■ **Task directions**:
Working from the records below, repeat exactly the lines starting at the line that contains "P\ n\isasymrbrakk \" and ending at the line that contains "under those rules.", inclusive.

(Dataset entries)

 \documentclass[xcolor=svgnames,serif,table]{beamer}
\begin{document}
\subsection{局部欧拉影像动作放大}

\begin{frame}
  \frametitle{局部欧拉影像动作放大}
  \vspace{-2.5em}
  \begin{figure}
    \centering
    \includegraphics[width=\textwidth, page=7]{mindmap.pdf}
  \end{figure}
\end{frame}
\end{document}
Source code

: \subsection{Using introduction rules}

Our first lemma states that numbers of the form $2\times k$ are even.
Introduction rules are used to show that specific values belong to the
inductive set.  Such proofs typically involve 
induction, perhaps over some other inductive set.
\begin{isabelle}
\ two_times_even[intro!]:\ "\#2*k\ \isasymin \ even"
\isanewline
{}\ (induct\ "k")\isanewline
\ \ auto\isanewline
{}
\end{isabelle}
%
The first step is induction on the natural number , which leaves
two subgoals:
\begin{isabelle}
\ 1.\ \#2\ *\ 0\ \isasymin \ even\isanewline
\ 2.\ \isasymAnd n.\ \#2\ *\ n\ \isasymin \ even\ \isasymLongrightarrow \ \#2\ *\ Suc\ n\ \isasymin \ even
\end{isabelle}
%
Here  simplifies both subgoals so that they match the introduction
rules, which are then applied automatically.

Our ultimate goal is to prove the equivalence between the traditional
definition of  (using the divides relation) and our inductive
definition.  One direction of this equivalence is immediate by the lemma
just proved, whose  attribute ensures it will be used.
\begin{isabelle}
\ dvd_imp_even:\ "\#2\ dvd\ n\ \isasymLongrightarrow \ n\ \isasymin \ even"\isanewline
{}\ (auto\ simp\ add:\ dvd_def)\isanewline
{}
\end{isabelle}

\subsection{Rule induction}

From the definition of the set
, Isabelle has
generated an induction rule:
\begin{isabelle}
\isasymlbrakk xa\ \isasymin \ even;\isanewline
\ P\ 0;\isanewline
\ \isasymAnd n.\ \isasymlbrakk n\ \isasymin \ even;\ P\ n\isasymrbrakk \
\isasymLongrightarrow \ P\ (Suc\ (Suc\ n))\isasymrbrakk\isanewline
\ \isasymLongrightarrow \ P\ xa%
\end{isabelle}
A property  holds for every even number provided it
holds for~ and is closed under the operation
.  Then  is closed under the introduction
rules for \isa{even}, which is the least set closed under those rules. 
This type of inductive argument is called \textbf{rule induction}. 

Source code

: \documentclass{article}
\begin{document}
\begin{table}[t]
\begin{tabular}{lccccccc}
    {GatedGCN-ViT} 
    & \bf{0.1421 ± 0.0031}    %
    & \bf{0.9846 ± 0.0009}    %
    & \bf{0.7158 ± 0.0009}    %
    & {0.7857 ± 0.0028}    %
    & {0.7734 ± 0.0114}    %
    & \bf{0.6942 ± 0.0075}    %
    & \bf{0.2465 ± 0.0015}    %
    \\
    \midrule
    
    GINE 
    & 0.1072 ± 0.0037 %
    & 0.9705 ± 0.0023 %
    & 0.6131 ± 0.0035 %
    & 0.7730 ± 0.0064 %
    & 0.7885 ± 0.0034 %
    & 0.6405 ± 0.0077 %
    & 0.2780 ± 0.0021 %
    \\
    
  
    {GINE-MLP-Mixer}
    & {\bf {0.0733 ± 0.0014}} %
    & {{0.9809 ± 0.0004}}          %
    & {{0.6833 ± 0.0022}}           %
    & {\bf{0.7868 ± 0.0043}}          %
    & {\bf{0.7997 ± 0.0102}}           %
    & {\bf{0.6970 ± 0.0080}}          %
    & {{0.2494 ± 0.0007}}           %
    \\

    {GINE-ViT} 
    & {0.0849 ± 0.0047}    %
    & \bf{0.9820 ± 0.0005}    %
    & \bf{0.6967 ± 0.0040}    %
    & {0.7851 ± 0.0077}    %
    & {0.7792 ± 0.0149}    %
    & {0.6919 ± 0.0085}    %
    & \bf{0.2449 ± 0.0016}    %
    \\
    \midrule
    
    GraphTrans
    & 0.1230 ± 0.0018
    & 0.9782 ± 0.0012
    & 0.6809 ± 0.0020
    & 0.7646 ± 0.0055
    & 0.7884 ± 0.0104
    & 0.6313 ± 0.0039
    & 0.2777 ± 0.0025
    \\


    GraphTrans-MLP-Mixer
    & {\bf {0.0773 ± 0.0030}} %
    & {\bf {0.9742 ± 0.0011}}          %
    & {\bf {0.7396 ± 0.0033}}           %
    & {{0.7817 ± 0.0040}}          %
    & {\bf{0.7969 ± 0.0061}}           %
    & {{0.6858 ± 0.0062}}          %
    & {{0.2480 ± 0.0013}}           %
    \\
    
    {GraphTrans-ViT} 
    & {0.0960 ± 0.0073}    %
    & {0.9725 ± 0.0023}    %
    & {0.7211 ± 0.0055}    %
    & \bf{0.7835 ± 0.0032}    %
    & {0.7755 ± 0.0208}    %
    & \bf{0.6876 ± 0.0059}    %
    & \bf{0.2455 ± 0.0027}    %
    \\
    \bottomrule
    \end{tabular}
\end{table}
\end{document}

■ **Result**:
\ \isasymAnd n.\ \isasymlbrakk n\ \isasymin \ even;\ P\ n\isasymrbrakk \
\isasymLongrightarrow \ P\ (Suc\ (Suc\ n))\isasymrbrakk\isanewline
\ \isasymLongrightarrow \ P\ xa%
\end{isabelle}
A property  holds for every even number provided it
holds for~ and is closed under the operation
.  Then  is closed under the introduction
rules for \isa{even}, which is the least set closed under those rules. 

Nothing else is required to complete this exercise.